**Task brief:** Print a faithful copy of the data below, word for word, with the pictures left out.

**Data:**
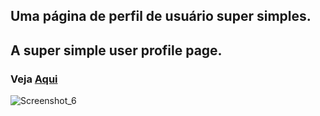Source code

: ## Uma página de perfil de usuário super simples.
## A super simple user profile page.

### Veja [Aqui](https://user-profile-hazel.vercel.app/)


![Screenshot_6](https://github.com/Godoy-png/User-Profile/assets/107765540/b0e5a545-5104-4525-83f1-9290e02c7c23)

**Output of the exercise:**
Source code

: ## Uma página de perfil de usuário super simples.
## A super simple user profile page.

### Veja [Aqui](https://user-profile-hazel.vercel.app/)


![Screenshot_6](https://github.com/Godoy-png/User-Profile/assets/107765540/b0e5a545-5104-4525-83f1-9290e02c7c23)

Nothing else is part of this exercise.